%%

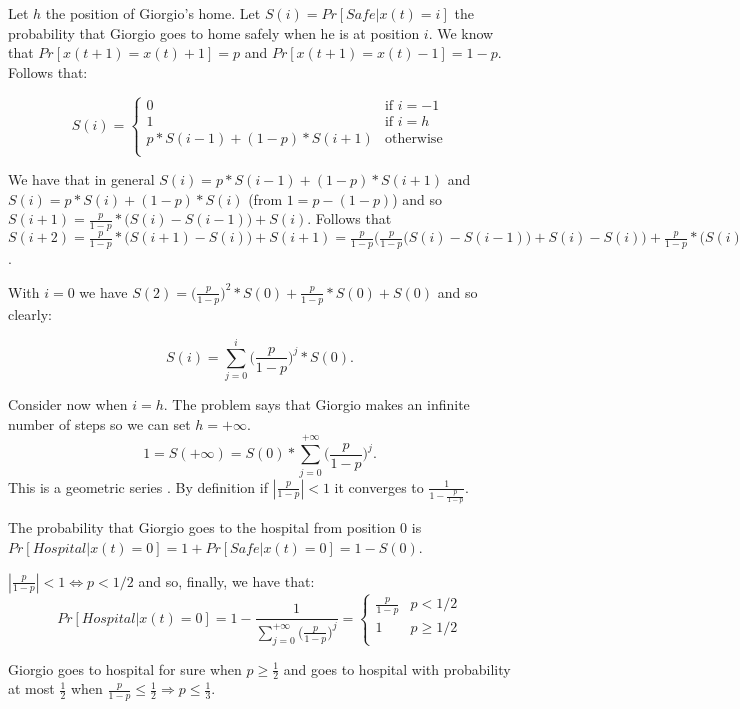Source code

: \documentclass[paper=a4, fontsize=11pt]{scrartcl} %
\numberwithin{equation}{section} %
\numberwithin{figure}{section} %
\numberwithin{table}{section} %
\begin{document}
Let $h$ the position of Giorgio's home.
Let $S(i) = Pr[Safe|x(t)=i]$ the probability that Giorgio goes to home safely when he is at position $i$. We know that $Pr[x(t+1) = x(t)+1] = p$ and $Pr[x(t+1) = x(t)-1] = 1-p$. Follows that:

\[
S(i) = \begin{cases}
0 & \text{if }i = -1 \\
1 & \text{if }i = h \\
p*S(i-1) + (1-p)*S(i+1) & \text{otherwise} \\
\end{cases}
\]

We have that in general $S(i) = p*S(i-1) + (1-p)*S(i+1)$ and $S(i) = p*S(i) + (1-p)*S(i)$ (from $1 = p - (1-p)$) and so $S(i+1) = \frac{p}{1-p}*\big(S(i) - S(i-1)\big) + S(i)$.
Follows that $S(i+2) = \frac{p}{1-p}*\big(S(i+1) - S(i)\big) + S(i+1) = \frac{p}{1-p}\Big(\frac{p}{1-p}\big(S(i) - S(i-1)\big) + S(i) - S(i)\Big) + \frac{p}{1-p}*\big(S(i) - S(i-1)\big) + S(i)$.

With $i = 0$ we have $S(2) = \big(\frac{p}{1-p})^2*S(0) + \frac{p}{1-p}*S(0) + S(0)$ and so clearly:

\[
S(i) = \sum_{j=0}^{i} \Big(\frac{p}{1-p}\Big)^j*S(0).
\]

Consider now when $i = h$. The problem says that Giorgio makes an infinite number of steps so we can set $h = +\infty$.
\[
1 = S(+\infty) = S(0)*\sum_{j=0}^{+\infty} \Big(\frac{p}{1-p}\Big)^j.
\]
This is a geometric series \cite{geo}. By definition if $|\frac{p}{1-p}| < 1$ it converges to $\frac{1}{1-\frac{p}{1-p}}$.

The probability that Giorgio goes to the hospital from position 0 is $Pr[Hospital|x(t)=0] = 1 + Pr[Safe|x(t)=0] = 1 - S(0)$.

$|\frac{p}{1-p}| < 1 \Leftrightarrow p < 1/2$ and so, finally, we have that:
\[
Pr[Hospital|x(t)=0] = 1 - \frac{1}{\sum_{j=0}^{+\infty} \big(\frac{p}{1-p}\big)^j} = \begin{cases}
\frac{p}{1-p} & p < 1/2 \\
1 & p \geq 1/2 \\
\end{cases}
\]

Giorgio goes to hospital for sure when $p \geq \frac{1}{2}$ and goes to hospital with probability at most $\frac{1}{2}$ when $\frac{p}{1-p} \leq \frac{1}{2} \Rightarrow p \leq \frac{1}{3}$.


\vfill
 

\end{document}
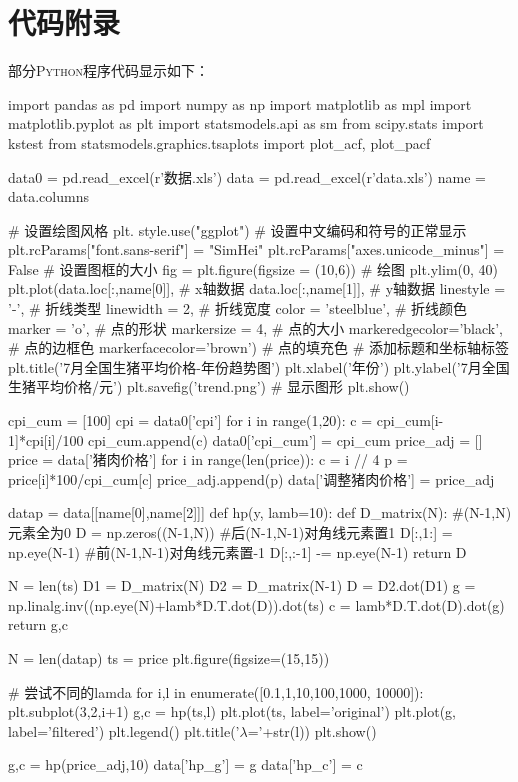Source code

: \documentclass[a4paper,AutoFakeBold,AutoFakeSlant]{ctexart}
\begin{document}
\section*{代码附录}
部分\textsc{Python}程序代码显示如下：
\begin{python}
  import pandas as pd
  import numpy as np
  import matplotlib as mpl
  import matplotlib.pyplot as plt
  import statsmodels.api as sm
  from scipy.stats import kstest
  from statsmodels.graphics.tsaplots import plot_acf, plot_pacf

  data0 = pd.read_excel(r'数据.xls')
  data = pd.read_excel(r'data.xls')
  name = data.columns

  # 设置绘图风格
  plt. style.use("ggplot")
  # 设置中文编码和符号的正常显示
  plt.rcParams["font.sans-serif"] = "SimHei"
  plt.rcParams["axes.unicode_minus"] = False
  # 设置图框的大小
  fig = plt.figure(figsize = (10,6))
  # 绘图
  plt.ylim(0, 40)
  plt.plot(data.loc[:,name[0]], # x轴数据
          data.loc[:,name[1]], # y轴数据
          linestyle = '-', # 折线类型
          linewidth = 2, # 折线宽度
          color = 'steelblue', # 折线颜色
          marker = 'o', # 点的形状
          markersize = 4, # 点的大小
          markeredgecolor='black', # 点的边框色
          markerfacecolor='brown') # 点的填充色
  # 添加标题和坐标轴标签
  plt.title('7月全国生猪平均价格-年份趋势图')
  plt.xlabel('年份')
  plt.ylabel('7月全国生猪平均价格/元')
  plt.savefig('trend.png')
  # 显示图形
  plt.show()
\end{python}

\begin{python}
  cpi_cum = [100]
  cpi = data0['cpi']
  for i in range(1,20):
      c = cpi_cum[i-1]*cpi[i]/100
      cpi_cum.append(c)
  data0['cpi_cum'] = cpi_cum
  price_adj = []
  price = data['猪肉价格']
  for i in range(len(price)):
      c = i // 4
      p = price[i]*100/cpi_cum[c]
      price_adj.append(p)
  data['调整猪肉价格'] = price_adj
\end{python}

\begin{python}
  datap = data[[name[0],name[2]]]
  def hp(y, lamb=10):
    def D_matrix(N):
        #(N-1,N) 元素全为0
        D = np.zeros((N-1,N))
        #后(N-1,N-1)对角线元素置1
        D[:,1:] = np.eye(N-1)
        #前(N-1,N-1)对角线元素置-1
        D[:,:-1] -= np.eye(N-1)
        return D

    N = len(ts)
    D1 = D_matrix(N)
    D2 = D_matrix(N-1)
    D = D2.dot(D1) 
    g = np.linalg.inv((np.eye(N)+lamb*D.T.dot(D)).dot(ts)
    c = lamb*D.T.dot(D).dot(g)
    return g,c

  N = len(datap)
  ts = price
  plt.figure(figsize=(15,15))

  # 尝试不同的lamda
  for i,l in enumerate([0.1,1,10,100,1000, 10000]):
      plt.subplot(3,2,i+1)
      g,c = hp(ts,l)
      plt.plot(ts, label='original')
      plt.plot(g, label='filtered')
      plt.legend()
      plt.title('$\lambda$='+str(l))
  plt.show()

  g,c = hp(price_adj,10)
  data['hp_g'] = g
  data['hp_c'] = c
\end{python}
\end{document}
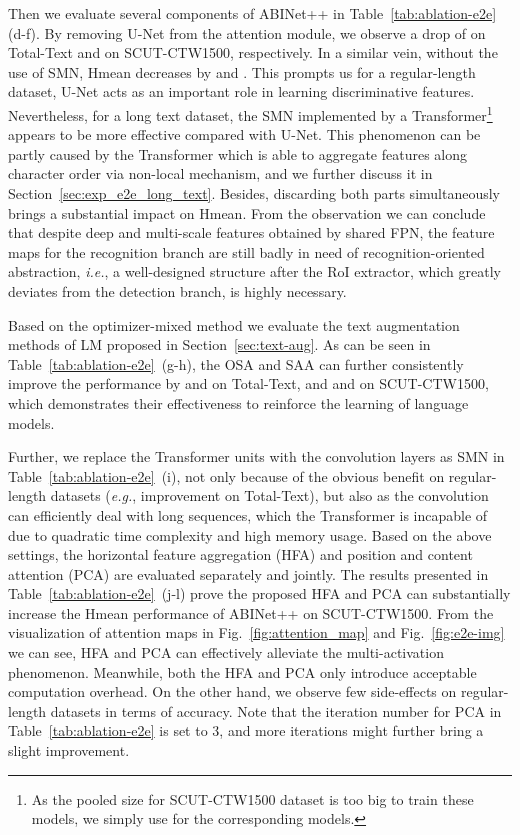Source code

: \documentclass[10pt,journal,compsoc]{IEEEtran}
\def\ie{{\it i.e.}\xspace}
\def\eg{{\it e.g.}\xspace}
\begin{document}
Then we evaluate several components of ABINet++ in Table~\ref{tab:ablation-e2e} (d-f). By removing U-Net from the attention module, we observe a drop of  on Total-Text and  on SCUT-CTW1500, respectively. In a similar vein, without the use of SMN, Hmean decreases by  and . This prompts us for a regular-length dataset, U-Net acts as an important role in learning discriminative features. Nevertheless, for a long text dataset, the SMN implemented by a Transformer\footnote{As the  pooled size for SCUT-CTW1500 dataset is too big to train these models, we simply use  for the corresponding models.} appears to be more effective compared with U-Net. This phenomenon can be partly caused by the Transformer which is able to aggregate features along character order via non-local mechanism, and we further discuss it in Section~\ref{sec:exp_e2e_long_text}. Besides, discarding both parts simultaneously brings a substantial impact on Hmean. From the observation we can conclude that despite deep and multi-scale features obtained by shared FPN, the feature maps for the recognition branch are still badly in need of recognition-oriented abstraction, \ie, a well-designed structure after the RoI extractor, which greatly deviates from the detection branch, is highly necessary.


Based on the optimizer-mixed method we evaluate the text augmentation methods of LM proposed in Section~\ref{sec:text-aug}. As can be seen in Table~\ref{tab:ablation-e2e}~(g-h), the OSA and SAA can further consistently improve the performance by  and  on Total-Text, and  and  on SCUT-CTW1500, which demonstrates their effectiveness to reinforce the learning of language models. 


Further, we replace the Transformer units with the convolution layers as SMN in Table~\ref{tab:ablation-e2e}~(i), not only because of the obvious benefit on regular-length datasets (\eg,  improvement on Total-Text), but also as the convolution can efficiently deal with long sequences, which the Transformer is incapable of due to quadratic time complexity and high memory usage. Based on the above settings, the horizontal feature aggregation (HFA) and position and content attention (PCA) are evaluated separately and jointly. The results presented in Table~\ref{tab:ablation-e2e}~(j-l) prove the proposed HFA and PCA can substantially increase the Hmean performance of ABINet++ on SCUT-CTW1500. From the visualization of attention maps in Fig.~\ref{fig:attention_map} and Fig.~\ref{fig:e2e-img} we can see, HFA and PCA can effectively alleviate the multi-activation phenomenon. Meanwhile, both the HFA and PCA only introduce acceptable computation overhead. On the other hand, we observe few side-effects on regular-length datasets in terms of accuracy. Note that the iteration number for PCA in Table~\ref{tab:ablation-e2e} is set to 3, and more iterations might further bring a slight improvement.
\end{document}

%%

*The task*: Look over the material above and report how many of its lines have the string "proposed" in them, nothing more.

*Reply to the task*: 2